William Pryor of Alabama, 54, 11th Circuit U.S. Court of Appeals: Pryor joined a three-judge panel decision this year that said the court had no authority to review a Haitian transgender man’s petition to stay in this country because he had been convicted of crimes and had failed to establish a likelihood of future persecution. In 2011, Pryor joined two other judges to affirm a district court ruling in favor of a transgender employee. The employee claimed her employer fired her based on sex and because of her gender identity disorder. The district court ruled for her on the basis of sex discrimination. Citing the U.S. Supreme Court’s landmark decision in Price Waterhouse v. Hopkins, the panel agreed that “discriminating against someone on the basis of his or her gender non-conformity constitutes sex-based discrimination under the equal protection clause.” That same year, Pryor also concurred in a decision that upheld the right of a university to require a student seeking a masters in student counseling to follow a “remediation plan” to improve her ability to counsel LGBT students.
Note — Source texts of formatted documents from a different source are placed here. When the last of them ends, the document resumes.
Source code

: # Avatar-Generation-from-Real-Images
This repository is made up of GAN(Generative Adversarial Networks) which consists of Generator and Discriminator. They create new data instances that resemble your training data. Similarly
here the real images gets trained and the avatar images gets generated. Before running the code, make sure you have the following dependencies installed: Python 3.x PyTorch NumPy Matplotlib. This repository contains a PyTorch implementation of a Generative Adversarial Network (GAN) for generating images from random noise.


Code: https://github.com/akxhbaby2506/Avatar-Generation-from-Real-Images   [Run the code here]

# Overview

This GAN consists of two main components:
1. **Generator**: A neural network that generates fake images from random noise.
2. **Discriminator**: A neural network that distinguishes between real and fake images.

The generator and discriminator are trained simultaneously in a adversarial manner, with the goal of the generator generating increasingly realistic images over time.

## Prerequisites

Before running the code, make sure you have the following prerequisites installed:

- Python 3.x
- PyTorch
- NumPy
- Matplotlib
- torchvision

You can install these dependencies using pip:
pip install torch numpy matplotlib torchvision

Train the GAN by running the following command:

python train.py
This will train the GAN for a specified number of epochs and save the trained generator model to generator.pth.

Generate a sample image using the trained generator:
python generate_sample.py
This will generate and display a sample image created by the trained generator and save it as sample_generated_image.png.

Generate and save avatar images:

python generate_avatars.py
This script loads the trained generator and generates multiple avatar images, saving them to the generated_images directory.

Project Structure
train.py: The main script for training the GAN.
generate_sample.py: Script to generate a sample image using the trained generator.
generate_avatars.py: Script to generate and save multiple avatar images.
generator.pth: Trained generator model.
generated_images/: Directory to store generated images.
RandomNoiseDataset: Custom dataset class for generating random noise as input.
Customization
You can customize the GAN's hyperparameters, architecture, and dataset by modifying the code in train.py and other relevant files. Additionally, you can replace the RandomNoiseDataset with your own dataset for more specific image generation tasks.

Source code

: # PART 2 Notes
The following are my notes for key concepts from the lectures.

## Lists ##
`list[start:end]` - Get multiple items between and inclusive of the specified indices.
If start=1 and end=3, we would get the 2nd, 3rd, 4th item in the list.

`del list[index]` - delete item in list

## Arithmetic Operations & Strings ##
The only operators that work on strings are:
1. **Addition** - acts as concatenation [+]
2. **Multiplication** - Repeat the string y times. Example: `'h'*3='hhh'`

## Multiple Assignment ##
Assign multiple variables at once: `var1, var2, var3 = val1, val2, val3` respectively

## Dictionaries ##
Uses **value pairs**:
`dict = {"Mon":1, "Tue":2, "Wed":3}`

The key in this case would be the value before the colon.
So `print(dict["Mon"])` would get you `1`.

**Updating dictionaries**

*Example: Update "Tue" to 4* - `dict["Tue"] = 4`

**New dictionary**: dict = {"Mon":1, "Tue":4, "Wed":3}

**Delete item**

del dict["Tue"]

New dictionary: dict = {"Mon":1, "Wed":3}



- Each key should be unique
The student sued, saying being gay is wrong and is a “lifestyle” and that the remediation plan violated her First Amendment right of speech and religion. The district court denied her request for a preliminary injunction, and the panel including Pryor upheld that denial. But Pryor wrote a concurring opinion to make clear that a university should not be able to take adverse action against a student “based on the concern that the student might, in a variety of [non-university] circumstances express views at odds with the preferred viewpoints of the university.”
State Supreme Court judges
The remaining five judges on Trump’s potential U.S. Supreme Court nominee list are members of state supreme courts. While their records on LGBT issues are sparse, they are also less likely to be considered qualified and experienced enough on federal court issues to be nominated to the nation’s highest federal court. They include:
Don Willett of the Texas Supreme Court, 49, who worked in the administration of President George W. Bush as a policy adviser in the Office of Faith-Based and Community Initiatives. He also worked for a conservative think tank, the Texas Public Policy Foundation, and served as deputy attorney general under then Texas Attorney General (now governor) Greg Abbott. He was appointed to his current position by former Governor Rick Perry. He is best known for mocking the U.S. Supreme Court’s deliberation of marriage equality by posting a Twitter message, “I could support recognizing a constitutional right to marry bacon.”
Thomas Lee of the Utah Supreme Court, 51, who clerked for U.S. Supreme Court Justice Clarence Thomas and conservative 4th Circuit Judge J. Harvie Wilkinson III.
Allison Eid of the Colorado Supreme Court, 50, also clerked for Clarence Thomas.
David Stras of the Minnesota Supreme Court, 41, also clerked for Clarence Thomas.
Joan Larsen of the Michigan Supreme Court, 47, clerked for Justice Antonin Scalia and for conservative federal appeals court Judge David Sentelle of the D.C. Circuit.